When Stanley Steemer set out to automate the more basic process of managing certificates of insurance for our approximately 200 franchisees and their vendors (read “Manage Certificates of Insurance so They Don’t Manage You,” for more details), we never anticipated we would be able to reign in our entire vendor management process (read “3 Tips for Successfully Managing Vendors,” for more details). But, we did, and it was transformative for the company.
Automating how we manage vendors end-to-end — including how we manage certificates of insurance — didn’t just streamline processes for our business and make life easier for our associates and vendors.
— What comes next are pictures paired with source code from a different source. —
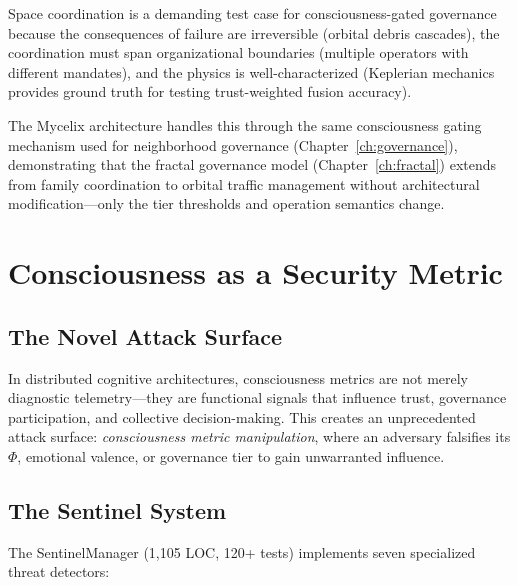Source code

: \documentclass[12pt]{book}
\begin{document}
Space coordination is a demanding test case for consciousness-gated governance because the consequences of failure are irreversible (orbital debris cascades), the coordination must span organizational boundaries (multiple operators with different mandates), and the physics is well-characterized (Keplerian mechanics provides ground truth for testing trust-weighted fusion accuracy).

The Mycelix architecture handles this through the same consciousness gating mechanism used for neighborhood governance (Chapter~\ref{ch:governance}), demonstrating that the fractal governance model (Chapter~\ref{ch:fractal}) extends from family coordination to orbital traffic management without architectural modification---only the tier thresholds and operation semantics change.


\chapter{Consciousness as a Security Metric}
\label{ch:security}

\section{The Novel Attack Surface}

In distributed cognitive architectures, consciousness metrics are not merely diagnostic telemetry---they are functional signals that influence trust, governance participation, and collective decision-making. This creates an unprecedented attack surface: \textit{consciousness metric manipulation}, where an adversary falsifies its $\Phi$, emotional valence, or governance tier to gain unwarranted influence.

\section{The Sentinel System}

The SentinelManager (1,105 LOC, 120+ tests) implements seven specialized threat detectors:
\end{document}
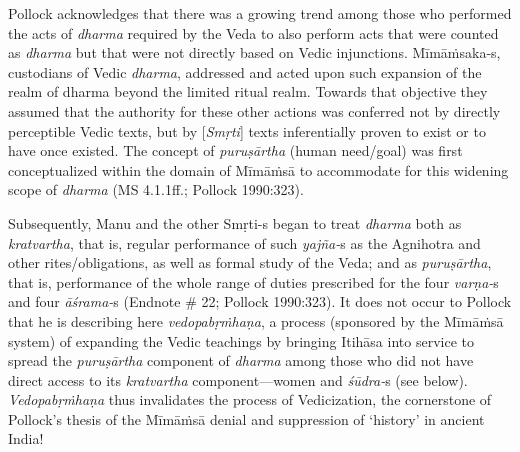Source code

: Pollock acknowledges that there was a growing trend among those who performed the acts of \textit{dharma} required by the Veda to also perform acts that were counted as \textit{dharma} but that were not directly based on Vedic injunctions. Mīmāṁsaka-s, custodians of Vedic \textit{dharma}, addressed and acted upon such expansion of the realm of dharma beyond the limited ritual realm. Towards that objective they assumed that the authority for these other actions was conferred not by directly perceptible Vedic texts, but by [\textit{Smṛti}] texts inferentially proven to exist or to have once existed. The concept of \textit{puruṣārtha} (human need/goal) was first conceptualized within the domain of Mīmāṁsā to accommodate for this widening scope of \textit{dharma} (MS 4.1.1ff.; Pollock 1990:323).

Subsequently, Manu and the other Smṛti-s began to treat \textit{dharma} both as \textit{kratvartha}, that is, regular performance of such \textit{yajña-}s as the Agnihotra and other rites/obligations, as well as formal study of the Veda; and as \textit{puruṣārtha}, that is, performance of the whole range of duties prescribed for the four \textit{varṇa-}s and four \textit{āśrama-}s (Endnote \# 22; Pollock 1990:323). It does not occur to Pollock that he is describing here \textit{vedopabṛṁhaṇa}, a process (sponsored by the Mīmāṁsā system) of expanding the Vedic teachings by bringing Itihāsa into service to spread the \textit{puruṣārtha} component of \textit{dharma} among those who did not have direct access to its \textit{kratvartha} component—women and \textit{śūdra-}s (see below). \textit{Vedopabṛṁhaṇa} thus invalidates the process of Vedicization, the cornerstone of Pollock’s thesis of the Mīmāṁsā denial and suppression of ‘history’ in ancient India! 

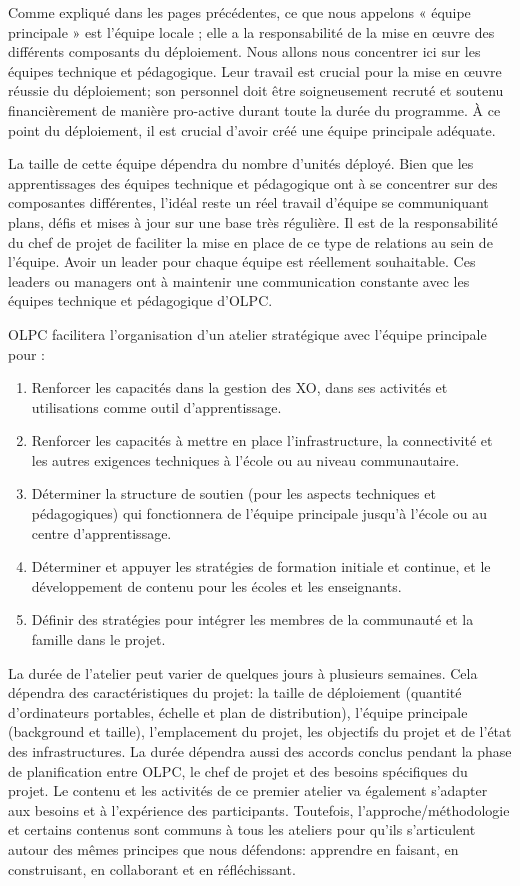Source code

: \documentclass[11pt]{article}
\begin{document}

Comme expliqué dans les pages précédentes, ce que nous appelons « équipe
principale » est l'équipe locale ; elle a la responsabilité de la mise en
œuvre des différents composants du déploiement. Nous allons nous concentrer
ici sur les équipes technique et pédagogique. Leur travail est crucial pour
la mise en œuvre réussie du déploiement; son personnel doit être
soigneusement recruté et soutenu financièrement de manière pro-active
durant toute la durée du programme. À ce point du déploiement, il est
crucial d'avoir créé une équipe principale adéquate.

La taille de cette équipe dépendra du nombre d'unités déployé. Bien que les
apprentissages des équipes technique et pédagogique ont à se concentrer sur
des composantes différentes, l'idéal reste un réel travail d'équipe se
communiquant plans, défis et  mises à jour sur une base très régulière. Il
est de la responsabilité du chef de projet de faciliter la mise en place de
ce type de relations au sein de l’équipe. Avoir un leader pour chaque
équipe est réellement souhaitable. Ces leaders ou managers ont à maintenir
une communication constante avec les équipes technique et pédagogique
d’OLPC.

OLPC facilitera l'organisation d'un atelier stratégique avec l'équipe
principale pour :

\begin{enumerate}
\item Renforcer les capacités dans la gestion des XO, dans ses activités et
   utilisations comme outil d'apprentissage.
\item Renforcer les capacités à mettre en place l'infrastructure, la
   connectivité et les autres exigences techniques à l'école ou au niveau
   communautaire.
\item Déterminer la structure de soutien (pour les aspects techniques et
   pédagogiques) qui fonctionnera de l'équipe principale jusqu'à l'école ou
   au centre d'apprentissage.
\item Déterminer et appuyer les stratégies de formation initiale et continue,
   et le développement de contenu pour les écoles et les enseignants.
\item Définir des stratégies pour intégrer les membres de la communauté et la
   famille dans le projet.
\end{enumerate}

La durée de l'atelier peut varier de quelques jours à plusieurs
semaines. Cela dépendra des caractéristiques du projet: la taille de
déploiement (quantité d'ordinateurs portables, échelle et plan de
distribution), l'équipe principale (background et taille), l'emplacement du
projet, les objectifs du projet et de l'état des infrastructures. La durée
dépendra aussi des accords conclus pendant la phase de planification entre
OLPC, le chef de projet et des besoins spécifiques du projet. Le contenu et
les activités de ce premier atelier va également s'adapter aux besoins et à
l'expérience des participants. Toutefois, l'approche/méthodologie et
certains contenus sont communs à tous les ateliers pour qu'ils s'articulent
autour des mêmes principes que nous défendons: apprendre en faisant, en
construisant, en collaborant et en réfléchissant.
\end{document}
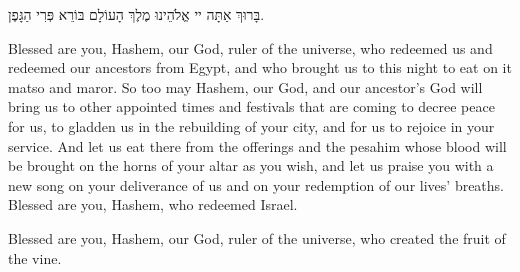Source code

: בָּרוּךְ אַתָּה יי אֱלֹהֵינוּ מֶלֶךְ הָעוֹלָם בּוֹרֵא פְּרִי הַגָּפֶן.

\begin{english}
Blessed are you, Hashem, our God, ruler of the universe, who redeemed us and redeemed our ancestors from Egypt, and who brought us to this night to eat on it matso and maror. So too may Hashem, our God, and our ancestor's God will bring us to other appointed times and festivals that are coming to decree peace for us, to gladden us in the rebuilding of your city, and for us to rejoice in your service. And let us eat there from the offerings and the pesahim whose blood will be brought on the horns of your altar as you wish, and let us praise you with a new song on your deliverance of us and on your redemption of our lives' breaths. Blessed are you, Hashem, who redeemed Israel.

Blessed are you, Hashem, our God, ruler of the universe, who created the fruit of the vine.
\end{english}

\begin{center}
\end{center} 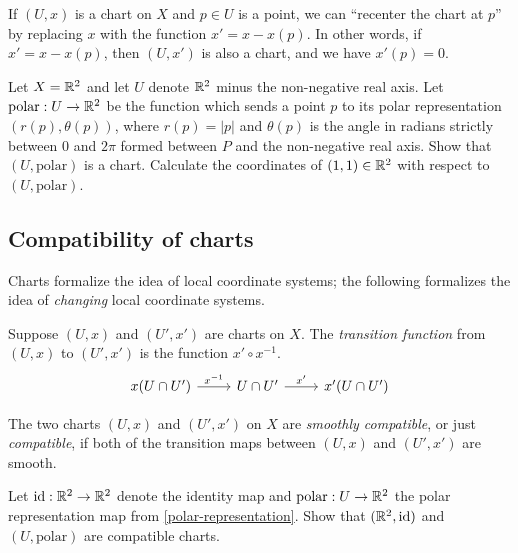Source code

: \begin{remark} \label{recentering-chart}
	If $(U,x)$ is a chart on $X$ and $p \in U$  is a point, we can ``recenter the chart at $p$'' by replacing $x$ with the function $x' = x - x(p)$. In other words, if $x' = x - x(p)$, then $(U, x')$ is also a chart, and we have $x'(p) = 0$.
\end{remark}

\begin{exercise} \label{polar-representation}
	Let $X = \R^2$ and let $U$ denote $\R^2$ minus the non-negative real axis. Let $\text{polar} : U \to \R^2$ be the function which sends a point $p$ to its polar representation $(r(p), \theta(p))$, where $r(p) = |p|$ and $\theta(p)$ is the angle in radians strictly between 0 and $2\pi$ formed between $P$ and the non-negative real axis. Show that $(U, \text{polar})$ is a chart. Calculate the coordinates of $(1,1) \in \R^2$ with respect to $(U, \text{polar})$. 
\end{exercise}

\subsection{Compatibility of charts}

Charts formalize the idea of local coordinate systems; the following formalizes the idea of \emph{changing} local coordinate systems. 

\begin{definition} \label{transition-map} 
	Suppose $(U, x)$ and $(U', x')$ are charts on $X$. The \emph{transition function} from $(U, x)$ to $(U', x')$ is the function $x' \circ x^{-1}$. 
	\[ \begin{tikzcd}
	x(U \cap U') \ar{r}{x^{-1}} & U \cap U' \ar{r}{x'} & x'(U \cap U')
	\end{tikzcd} \]
\end{definition}

\begin{definition}  \label{compatibility}
	The two charts $(U, x)$ and $(U', x')$ on $X$ are \emph{smoothly compatible}, or just \emph{compatible}, if both of the transition maps between $(U, x)$ and $(U', x')$ are smooth. 
\end{definition}

\begin{exercise} \label{polar-compatible-with-identity}
	Let $\id : \R^2 \to \R^2$ denote the identity map and $\text{polar} : U \to \R^2$ the polar representation map from \cref{polar-representation}. Show that $(\R^2, \id)$ and $(U, \text{polar})$ are compatible charts. 
\end{exercise}

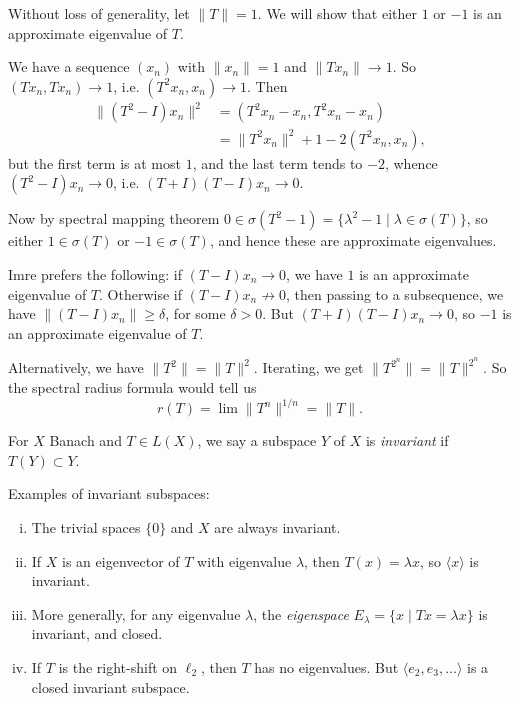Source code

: \documentclass[12pt]{article}
\begin{document}
\begin{proofbox}
	Without loss of generality, let $\|T\| = 1$. We will show that either $1$ or $-1$ is an approximate eigenvalue of $T$.

	We have a sequence $(x_n)$ with $\|x_n\| = 1$ and $\|T x_n\| \to 1$. So $(Tx_n, T x_n) \to 1$, i.e. $(T^2 x_n, x_n) \to 1$. Then
	\begin{align*}
		\|(T^2 - I)x_n\|^2 &= (T^2 x_n - x_n, T^2 x_n - x_n) \\
				   &= \|T^2 x_n\|^2 + 1 - 2(T^2 x_n, x_n),
	\end{align*}
	but the first term is at most $1$, and the last term tends to $-2$, whence $(T^2 - I)x_n \to 0$, i.e. $(T+I)(T-I)x_n \to 0$.

	Now by spectral mapping theorem $0 \in \sigma(T^2 - 1) = \{\lambda^2 - 1 \mid \lambda \in \sigma(T)\}$, so either $1 \in \sigma(T)$ or $-1 \in \sigma(T)$, and hence these are approximate eigenvalues.

	Imre prefers the following: if $(T - I)x_n \to 0$, we have $1$ is an approximate eigenvalue of $T$. Otherwise if $(T - I)x_n \not \to 0$, then passing to a subsequence, we have $\|(T-I)x_n\| \geq \delta$, for some $\delta > 0$. But $(T+I)(T-I)x_n \to 0$, so $-1$ is an approximate eigenvalue of $T$.
\end{proofbox}

\begin{remark}
	Alternatively, we have $\|T^2\| = \|T\|^2$. Iterating, we get $\|T^{2^n}\| = \|T\|^{2^n}$. So the spectral radius formula would tell us
	\[
	r(T) = \lim \|T^{n}\|^{1/n} = \|T\|.
	\]
\end{remark}

For $X$ Banach and $T \in L(X)$, we say a subspace $Y$ of $X$ is \emph{invariant} if $T(Y) \subset Y$.

\begin{exbox}
	Examples of invariant subspaces:
	\begin{enumerate}[(i)]
		\item The trivial spaces $\{0\}$ and $X$ are always invariant.
		\item If $X$ is an eigenvector of $T$ with eigenvalue $\lambda$, then $T(x) = \lambda x$, so $\langle x \rangle$ is invariant.
		\item More generally, for any eigenvalue $\lambda$, the \emph{eigenspace} $E_\lambda = \{x \mid Tx = \lambda x\}$ is invariant, and closed.
		\item If $T$ is the right-shift on $\ell_2$, then $T$ has no eigenvalues. But $\langle e_2, e_3, \ldots \rangle$ is a closed invariant subspace.
	\end{enumerate}
\end{exbox}
\end{document}
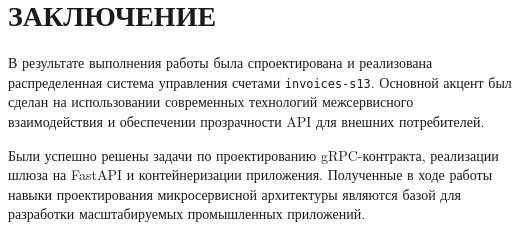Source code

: \section*{ЗАКЛЮЧЕНИЕ}

В результате выполнения работы была спроектирована и реализована распределенная система управления счетами \texttt{invoices-s13}. Основной акцент был сделан на использовании современных технологий межсервисного взаимодействия и обеспечении прозрачности API для внешних потребителей.

Были успешно решены задачи по проектированию gRPC-контракта, реализации шлюза на FastAPI и контейнеризации приложения. Полученные в ходе работы навыки проектирования микросервисной архитектуры являются базой для разработки масштабируемых промышленных приложений.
It had both revenue-generating and cost-saving impacts that have translated into a real return on investment. Using integrated risk management technology has allowed us to:
- Expand Our Revenue Stream: We have shifted from primarily focusing on residential business to more aggressively pursuing certain commercial lines of business — a priority that had been cumbersome, but is now streamlined because we have adequate resources to appropriately manage our vendors. With more vendors in tow — and the confidence they are of the highest quality and compliant — we can provide more commercial offerings. In fact, one of our commercial lines of business grew from $3.5 million in revenue to $10 million in revenue.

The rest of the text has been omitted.